Un mot cependant, non pas pour défendre Wénin, mais pour souligner qu'il touche tout de même quelque chose de juste, il y a tout de même ce sentiment (impression, retour sur soi ?) d'Abraham qui perçoit que le don d'un enfant peut devenir le lieu d'une réussite personnelle. Oui, c'est le voeu et le soin de tout parent de conduire ses enfants à devenir des femmes et des hommes libres et adultes, mais il ne faut pas sous estimer peut-être la tendance à une certaine mainmise, et parfois la revendication plus ou moins exprimée d'une "reconnaissance" !
Est-ce à cela qu' Abraham a compris qu'il devait renoncer, de cela qu'il devait se dépouiller ?
Evidemment cela ne conduit pas à la mise à mort d'un enfant... heureusement !
Bien entendu, il s'agit d'une représentation terrible de Dieu (ou de la divinité), elle nous paraît insupportable. Et je crois vraiment que le texte (qui combat dans une "couche" précédente la tentation du sacrifice d'enfant) fait vraiment suivre à Abraham le chemin d'un retournement intérieur, d'un autre dépouillement, qui est de se défaire de l'idée d'un dieu qui veut la mort, qui veut du sang, pour affirmer que Dieu au contraire veut la vie.

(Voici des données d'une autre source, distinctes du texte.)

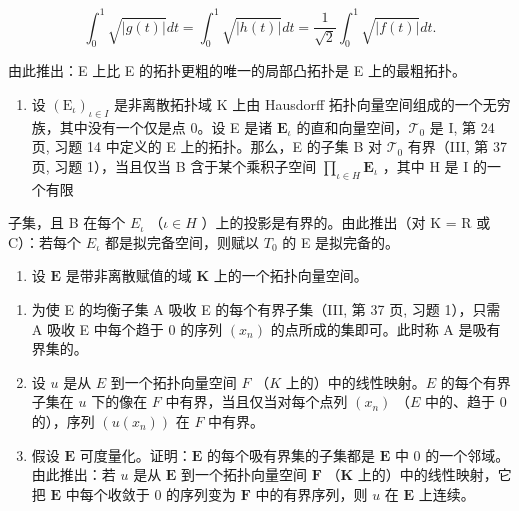 \[
\int_ {0} ^ {1} \sqrt {| g (t) |} d t = \int_ {0} ^ {1} \sqrt {| h (t) |} d t = \frac {1}{\sqrt {2}} \int_ {0} ^ {1} \sqrt {| f (t) |} d t.
\]

由此推出：E 上比 E 的拓扑更粗的唯一的局部凸拓扑是 E 上的最粗拓扑。

\begin{enumerate}
\def\labelenumi{\arabic{enumi})}
\setcounter{enumi}{9}
\tightlist
\item
  设 \((\mathrm{E}_{\iota})_{\iota \in I}\) 是非离散拓扑域 K 上由 Hausdorff 拓扑向量空间组成的一个无穷族，其中没有一个仅是点 0。设 E 是诸 \(\mathbf{E}_{\iota}\) 的直和向量空间，\(\mathcal{T}_0\) 是 I, 第 24 页, 习题 14 中定义的 E 上的拓扑。那么，E 的子集 B 对 \(\mathcal{T}_0\) 有界（III, 第 37 页, 习题 1），当且仅当 B 含于某个乘积子空间 \(\prod_{\iota \in H} \mathbf{E}_{\iota}\) ，其中 H 是 I 的一个有限
\end{enumerate}

子集，且 B 在每个 \(E_{\iota}\) （\(\iota \in H\) ）上的投影是有界的。由此推出（对 K = R 或 C）：若每个 \(E_{\iota}\) 都是拟完备空间，则赋以 \(T_{0}\) 的 E 是拟完备的。

\begin{enumerate}
\def\labelenumi{\arabic{enumi})}
\setcounter{enumi}{10}
\tightlist
\item
  设 \(\mathbf{E}\) 是带非离散赋值的域 \(\mathbf{K}\) 上的一个拓扑向量空间。
\end{enumerate}

\begin{enumerate}
\def\labelenumi{\alph{enumi})}
\item
  为使 E 的均衡子集 A 吸收 E 的每个有界子集（III, 第 37 页, 习题 1），只需 A 吸收 E 中每个趋于 0 的序列 \((x_{n})\) 的点所成的集即可。此时称 A 是吸有界集的。
\item
  设 \(u\) 是从 \(E\) 到一个拓扑向量空间 \(F\) （\(K\) 上的）中的线性映射。\(E\) 的每个有界子集在 \(u\) 下的像在 \(F\) 中有界，当且仅当对每个点列 \((x_{n})\) （\(E\) 中的、趋于 0 的），序列 \((u(x_{n}))\) 在 \(F\) 中有界。
\item
  假设 \(\mathbf{E}\) 可度量化。证明：\(\mathbf{E}\) 的每个吸有界集的子集都是 \(\mathbf{E}\) 中 0 的一个邻域。由此推出：若 \(u\) 是从 \(\mathbf{E}\) 到一个拓扑向量空间 \(\mathbf{F}\) （\(\mathbf{K}\) 上的）中的线性映射，它把 \(\mathbf{E}\) 中每个收敛于 0 的序列变为 \(\mathbf{F}\) 中的有界序列，则 \(u\) 在 \(\mathbf{E}\) 上连续。
\end{enumerate}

Il faut cependant accepter que le texte ait été relu comme une épreuve qu'Abraham doit surmonter (et donc avec l'idée que DIeu pourrait faire cette demande épouvantable) ; les paroles de l'ange du Seigneur vont dans ce sens : une vérification de l'obéissance d'Abraham.
Je le supporte mal, mais je peux comprendre que cela ait tellement (et sinistrement) influencé la pensée chrétienne, confrontée à la mort de Jésus.